At other times, M-Lab choses den04 or den05, also in Denver but routed more directly via the Telia transit network. This test reports a speed of 413.87 Mbps, much better but still slower than the 460 reported by Speedtest. So my real speed depends on which transit network the service has elected to purchase and not on my broadband provider.
Finally, NDT uses a system known as “bottleneck bandwidth and round-trip propagation time” (BBR) to evaluate network capacity instead of probing for maximum capacity. BBR is meant to be used in production settings to share bandwidth politely within an enterprise, so it has its uses. When used for capacity measurement it is guaranteed to underestimate capacity because its goal is nice sharing rather than peak performance.
Compounding Underestimation Errors
AJC’s source, the Google-sponsored M-Lab consortium, has also provided data to allies that wrote a report on rural broadband deployment and performance in Pennsylvania. The M-Lab-allied researchers attempt to geo-locate NDT tests on a map and then to visualize service boundaries around theses guesses about location.
The method is fraught with difficulty of three kinds: 1) NDT understates speeds; 2) locations are inaccurate; and 2) the absence of a test in a given area isn’t proof that there is no service there. The M-Lab friends admit part of this:
However, even with this enormous compendium of data, the best one can do is create a picture of the general areas where tests have come from and where there are “voids” where no tests were received. In essence, the project is “painting” a pointillist-style map where each test is represented by a “dot” and collectively, these dots help us determine areas that may either have no connectivity, or where no one ran a measurement test.
So why publish a claim about areas lacking service that is guaranteed to underestimate broadband performance and deployment? Researchers could do much better by utilizing Speedtest by Ookla data because performance estimates are more honest and the significantly larger database of tests allows for higher resolution mapping.
The only conclusion that I can draw is that the M-Lab Consortium wants to understate rural broadband deployment in order to overstate the rural broadband gap. There certainly is such a gap, so honest estimation isn’t going to make it worse.
We can also conclude that journalists are struggling to understand the issues around broadband performance and mapping. This has always been the case, but only recently has misunderstanding of broadband performance been harnessed as a tool for increasing state subsidies for rural networks.
There’s an ethical question behind the M-Lab campaign to exaggerate the rural broadband gap: Is it justifiable to misrepresent the facts (to lie, actually) in order provoke a legislative reaction that improves rural life? If we believe that the end justifies the means, we’re going to be OK with this deceptive campaign.

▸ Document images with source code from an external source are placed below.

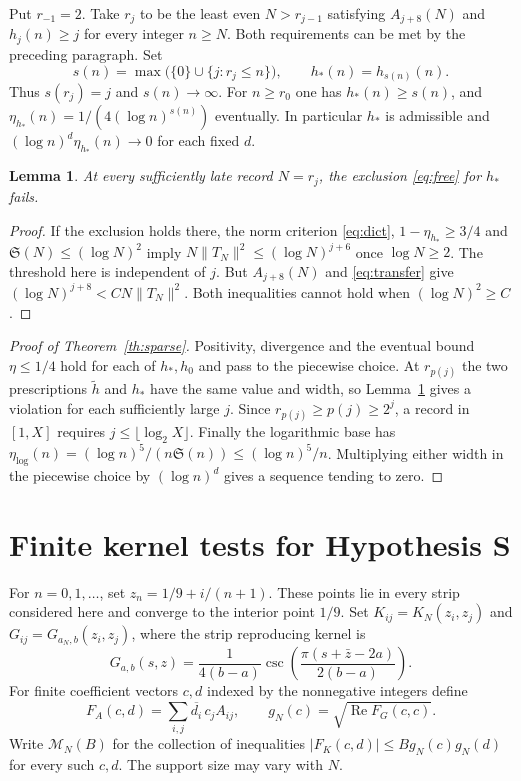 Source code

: \documentclass[11pt,a4paper]{article}
\newtheorem{lemma}[theorem]{Lemma}
\newcommand{\SSg}{\mathfrak S}
\DeclareMathOperator{\Rea}{Re}
\begin{document}
Put $r_{-1}=2$. Take $r_j$ to be the least even $N>r_{j-1}$ satisfying $A_{j+8}(N)$ and $h_j(n)\ge j$ for every integer $n\ge N$. Both requirements can be met by the preceding paragraph. Set
\[
 s(n)=\max\bigl(\{0\}\cup\{j:r_j\le n\}\bigr),\qquad h_*(n)=h_{s(n)}(n).
\]
Thus $s(r_j)=j$ and $s(n)\to\infty$. For $n\ge r_0$ one has $h_*(n)\ge s(n)$, and $\eta_{h_*}(n)=1/(4(\log n)^{s(n)})$ eventually. In particular $h_*$ is admissible and $(\log n)^d\eta_{h_*}(n)\to0$ for each fixed $d$.

\begin{lemma}\label{lm:records}
At every sufficiently late record $N=r_j$, the exclusion \eqref{eq:free} for $h_*$ fails.
\end{lemma}
\begin{proof}
If the exclusion holds there, the norm criterion \eqref{eq:dict}, $1-\eta_{h_*}\ge3/4$ and $\SSg(N)\le(\log N)^2$ imply $N\|T_N\|^2\le(\log N)^{j+6}$ once $\log N\ge2$. The threshold here is independent of $j$. But $A_{j+8}(N)$ and \eqref{eq:transfer} give $(\log N)^{j+8}<C N\|T_N\|^2$. Both inequalities cannot hold when $(\log N)^2\ge C$.
\end{proof}

\begin{proof}[Proof of Theorem~\ref{th:sparse}]
Positivity, divergence and the eventual bound $\eta\le1/4$ hold for each of $h_*,h_0$ and pass to the piecewise choice. At $r_{p(j)}$ the two prescriptions $\widetilde h$ and $h_*$ have the same value and width, so Lemma~\ref{lm:records} gives a violation for each sufficiently large $j$. Since $r_{p(j)}\ge p(j)\ge2^j$, a record in $[1,X]$ requires $j\le\lfloor\log_2 X\rfloor$. Finally the logarithmic base has $\eta_{\log}(n)=(\log n)^5/(n\SSg(n))\le(\log n)^5/n$. Multiplying either width in the piecewise choice by $(\log n)^d$ gives a sequence tending to zero.
\end{proof}

\section{Finite kernel tests for Hypothesis S}\label{sec:samples}

For $n=0,1,\ldots$, set $z_n=1/9+i/(n+1)$. These points lie in every strip considered here and converge to the interior point $1/9$. Set $K_{ij}=K_N(z_i,z_j)$ and $G_{ij}=G_{a_N,b}(z_i,z_j)$, where the strip reproducing kernel is
\[
 G_{a,b}(s,z)=\frac{1}{4(b-a)}
     \csc\!\left(\frac{\pi(s+\bar z-2a)}{2(b-a)}\right).
\]
For finite coefficient vectors $c,d$ indexed by the nonnegative integers define
\[
 F_A(c,d)=\sum_{i,j}\overline{d_i}\,c_j A_{ij},
 \qquad g_N(c)=\sqrt{\Rea F_G(c,c)} .
\]
Write $\mathcal M_N(B)$ for the collection of inequalities
$|F_K(c,d)|\le B g_N(c)g_N(d)$ for every such $c,d$. The support size may vary with $N$.
\end{document}

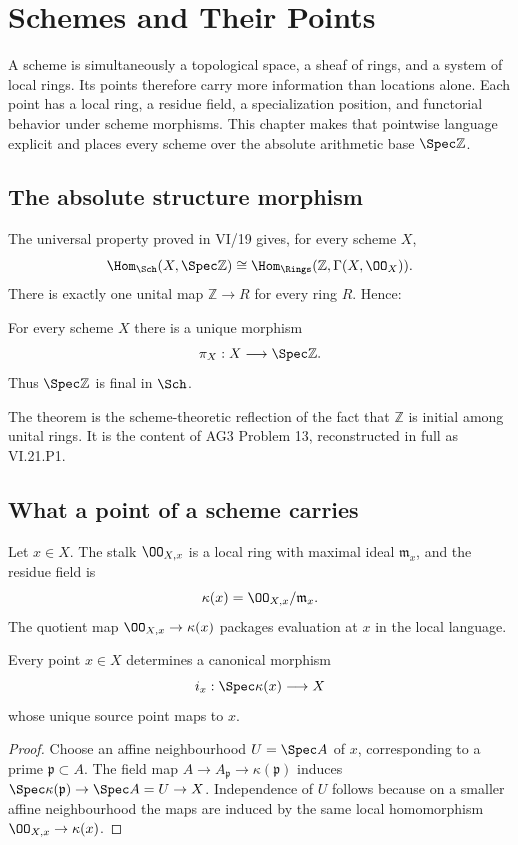 \chapter{Schemes and Their Points}\label{ch:vi21-schemes-points}

A scheme is simultaneously a topological space, a sheaf of rings, and a system of local
rings.  Its points therefore carry more information than locations alone.  Each point has a
local ring, a residue field, a specialization position, and functorial behavior under scheme
morphisms.  This chapter makes that pointwise language explicit and places every scheme over
the absolute arithmetic base $\Spec\mathbb Z$.

\section{The absolute structure morphism}
The universal property proved in VI/19 gives, for every scheme $X$,
\[
 \Hom_{\Sch}(X,\Spec\mathbb Z)
 \cong \Hom_{\Rings}(\mathbb Z,\Gamma(X,\OO_X)).
\]
There is exactly one unital map $\mathbb Z\to R$ for every ring $R$.  Hence:

\begin{theorem}\label{thm:vi21-absolute-structure}
For every scheme $X$ there is a unique morphism
\[
 \pi_X:X\longrightarrow \Spec\mathbb Z.
\]
Thus $\Spec\mathbb Z$ is final in $\Sch$.
\end{theorem}

\begin{remark}
The theorem is the scheme-theoretic reflection of the fact that $\mathbb Z$ is initial among
unital rings.  It is the content of AG3 Problem 13, reconstructed in full as VI.21.P1.
\end{remark}



\section{What a point of a scheme carries}
Let $x\in X$.  The stalk $\OO_{X,x}$ is a local ring with maximal ideal
$\mathfrak m_x$, and the residue field is
\[
 \kappa(x)=\OO_{X,x}/\mathfrak m_x.
\]
The quotient map $\OO_{X,x}\to\kappa(x)$ packages evaluation at $x$ in the local language.

\begin{proposition}\label{prop:vi21-residue-point}
Every point $x\in X$ determines a canonical morphism
\[
 i_x:\Spec\kappa(x)\longrightarrow X
\]
whose unique source point maps to $x$.
\end{proposition}
\begin{proof}
Choose an affine neighbourhood $U=\Spec A$ of $x$, corresponding to a prime
$\mathfrak p\subset A$.  The field map $A\to A_{\mathfrak p}\to\kappa(\mathfrak p)$ induces
$\Spec\kappa(\mathfrak p)\to\Spec A=U\to X$.  Independence of $U$ follows because on a smaller
affine neighbourhood the maps are induced by the same local homomorphism
$\OO_{X,x}\to\kappa(x)$.
\end{proof}

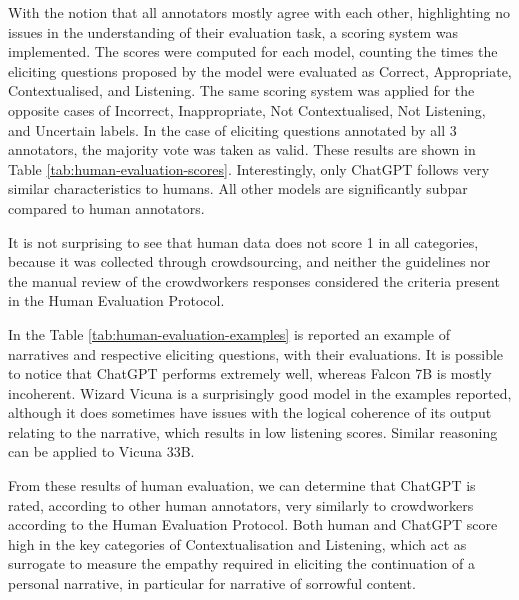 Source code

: 
With the notion that all annotators mostly agree with each other, highlighting no issues in the understanding of their evaluation task, a scoring system was implemented. The scores were computed for each model, counting the times the eliciting questions proposed by the model were evaluated as Correct, Appropriate, Contextualised, and Listening. The same scoring system was applied for the opposite cases of Incorrect, Inappropriate, Not Contextualised, Not Listening, and Uncertain labels. In the case of eliciting questions annotated by all 3 annotators, the majority vote was taken as valid. These results are shown in Table \ref{tab:human-evaluation-scores}.
Interestingly, only ChatGPT follows very similar characteristics to humans. All other models are significantly subpar compared to human annotators. 


% 
It is not surprising to see that human data does not score 1 in all categories, because it was collected through crowdsourcing, and neither the guidelines nor the manual review of the crowdworkers responses considered the criteria present in the Human Evaluation Protocol. 

In the Table \ref{tab:human-evaluation-examples} is reported an example of narratives and respective eliciting questions, with their evaluations. It is possible to notice that ChatGPT performs extremely well, whereas Falcon 7B is mostly incoherent. Wizard Vicuna is a surprisingly good model in the examples reported, although it does sometimes have issues with the logical coherence of its output relating to the narrative, which results in low listening scores. Similar reasoning can be applied to Vicuna 33B.




From these results of human evaluation, we can determine that ChatGPT is rated, according to other human annotators, very similarly to crowdworkers according to the Human Evaluation Protocol. Both human and ChatGPT score high in the key categories of Contextualisation and Listening, which act as surrogate to measure the empathy required in eliciting the continuation of a personal narrative, in particular for narrative of sorrowful content. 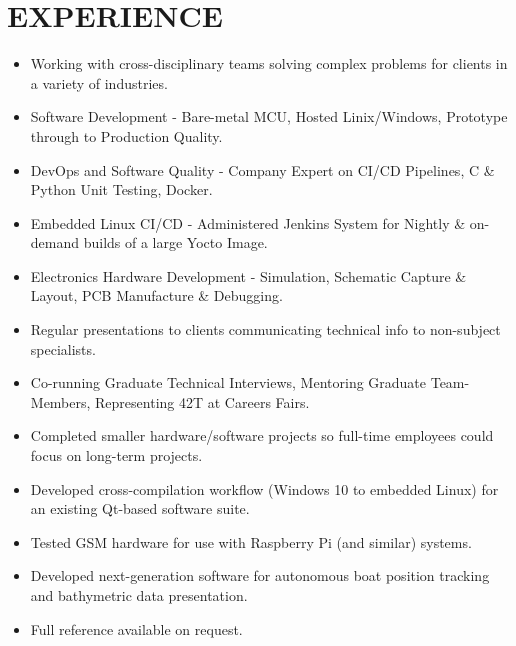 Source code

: \section{EXPERIENCE}
{
  {\begin{itemize}
      \item Working with cross-disciplinary teams solving complex problems for clients in a variety of industries. 
      \item Software Development - Bare-metal MCU, Hosted Linix/Windows, Prototype through to Production Quality. 
      \item DevOps and Software Quality - Company Expert on CI/CD Pipelines, C \& Python Unit Testing, Docker.
      \item Embedded Linux CI/CD - Administered Jenkins System for Nightly \& on-demand builds of a large Yocto Image.
      \item Electronics Hardware Development - Simulation, Schematic Capture \& Layout, PCB Manufacture \& Debugging.
      \item Regular presentations to clients communicating technical info to non-subject specialists.
      \item Co-running Graduate Technical Interviews, Mentoring Graduate Team-Members, Representing 42T at Careers Fairs. 
  \end{itemize}
  }
}
  
{
  {\begin{itemize}
      \item Completed smaller hardware/software projects so full-time employees could focus on long-term projects.
      \item Developed cross-compilation workflow (Windows 10 to embedded Linux) for an existing Qt-based software suite.
      \item Tested GSM hardware for use with Raspberry Pi (and similar) systems.   
      \item Developed next-generation software for autonomous boat position tracking and bathymetric data presentation.
      \item Full reference available on request.
  \end{itemize}
  }
}


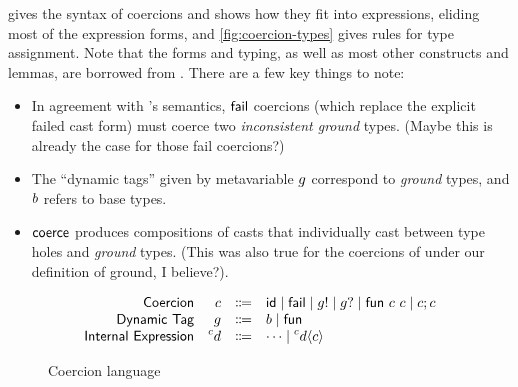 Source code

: \documentclass[index.tex]{subfiles}
\begin{document}
 gives the syntax of coercions and shows how they fit into expressions,
eliding most of the expression forms, and \cref{fig:coercion-types} gives rules for type
assignment. Note that the forms and typing, as well as most other constructs and lemmas, are
borrowed from \textcite{herman2010}. There are a few key things to note:
%
\begin{itemize}
  \item In agreement with \HazelnutLive's semantics, $\textsf{fail}$ coercions (which replace the explicit
    failed cast form) must coerce two \emph{inconsistent ground} types. (Maybe this is already the
    case for those fail coercions?)

  \item The ``dynamic tags'' given by metavariable $g$ correspond to \emph{ground} types, and
    $b$ refers to base types.

  \item $\textsf{coerce}$ produces compositions of casts that individually cast between type holes and
    \emph{ground} types. (This was also true for the coercions of \textcite{herman2010} under our
    definition of ground, I believe?).
\end{itemize}

\begin{figure}[htb!]
  \[\begin{array}{rrcl}
    \textsf{Coercion}  & c  & \Coloneqq & \textsf{id} \mid \textsf{fail}
                                 \mid g! \mid g? 
                                 \mid \textsf{fun} ~c ~c \mid c; c \\
    \textsf{Dynamic Tag} & g & \Coloneqq & b \mid \textsf{fun} \\
    \textsf{Internal Expression} & \prescript{c}{}{d} & \Coloneqq & \cdots \mid \prescript{c}{}{d} \langle c \rangle
  \end{array}\]
  \caption{Coercion language}
  \label{fig:coercion-syntax}
\end{figure}
\end{document}
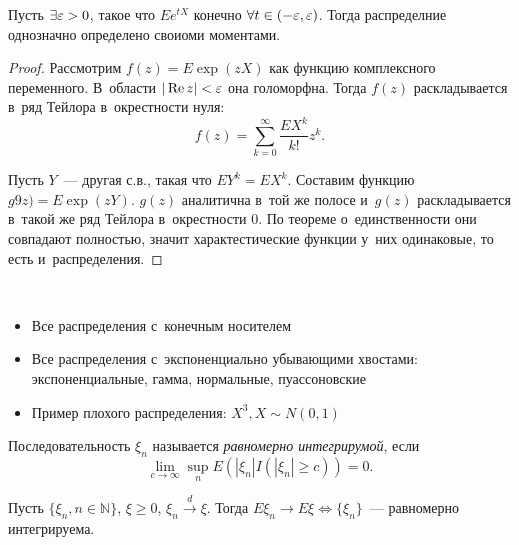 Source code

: \documentclass{article}
\begin{document}
\begin{lemma}
	Пусть $\exists \varepsilon > 0$, такое что $Ee^{tX}$ конечно $\forall t \in (-\varepsilon,
	\varepsilon)$. Тогда распределние однозначно определено своиоми моментами.
\end{lemma}
\begin{proof}
	Рассмотрим $f(z) = E\exp(zX)$ как функцию комплексного переменного. В~области
	$|\operatorname{Re} z| < \varepsilon$ она голоморфна. Тогда $f(z)$ раскладывается в~ряд Тейлора
	в~окрестности нуля:
	$$f(z) = \sum\limits_{k=0}^\infty \frac{EX^k}{k!} z^k.$$

	Пусть $Y$~--- другая с.в., такая что $EY^k = EX^k$. Составим функцию $g9z) =
	E\exp(zY)$. $g(z)$ аналитична в~той же полосе и~$g(z)$ раскладывается в~такой
	же ряд Тейлора в~окрестности 0. По теореме о~единственности они совпадают
	полностью, значит характестические функции у~них одинаковые, то есть
	и~распределения.
\end{proof}

\begin{example}~\
	\begin{itemize}
		\item Все распределения с~конечным носителем
		\item Все распределения с~экспоненциально убывающими хвостами:
			экспоненциальные, гамма, нормальные, пуассоновские
		\item Пример плохого распределения: $X^3, X \sim N(0, 1)$
	\end{itemize}
\end{example}

\begin{definition}
	Последовательность $\xi_n$ называется \emph{равномерно интегрирумой}, если
	$$ \lim\limits_{c \rightarrow \infty} \sup\limits_n E(|\xi_n|I(|\xi_n| \ge c))
	= 0.$$
\end{definition}

\begin{theorem}
	Пусть $\{\xi_n, n \in \mathbb{N}\}$, $\xi \ge 0$, $\xi_n
	\overset{d}\rightarrow \xi$. Тогда $E\xi_n \rightarrow E\xi \Leftrightarrow
	\{\xi_n\}$~--- равномерно интегрируема.
\end{theorem}
\end{document}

But if the campaign succeeds and the legislatures of Georgia and Pennsylvania shift funding from other priorities to rural broadband, will we be able to detect progress? We should see some, but probably not as much as we should.
So it’s probably best to follow the well-worn path of truthfulness: honesty is the best policy for improving policy, as President Lincoln might have said. Rural broadband needs improvement, but we needn’t lie about how much is needed and where.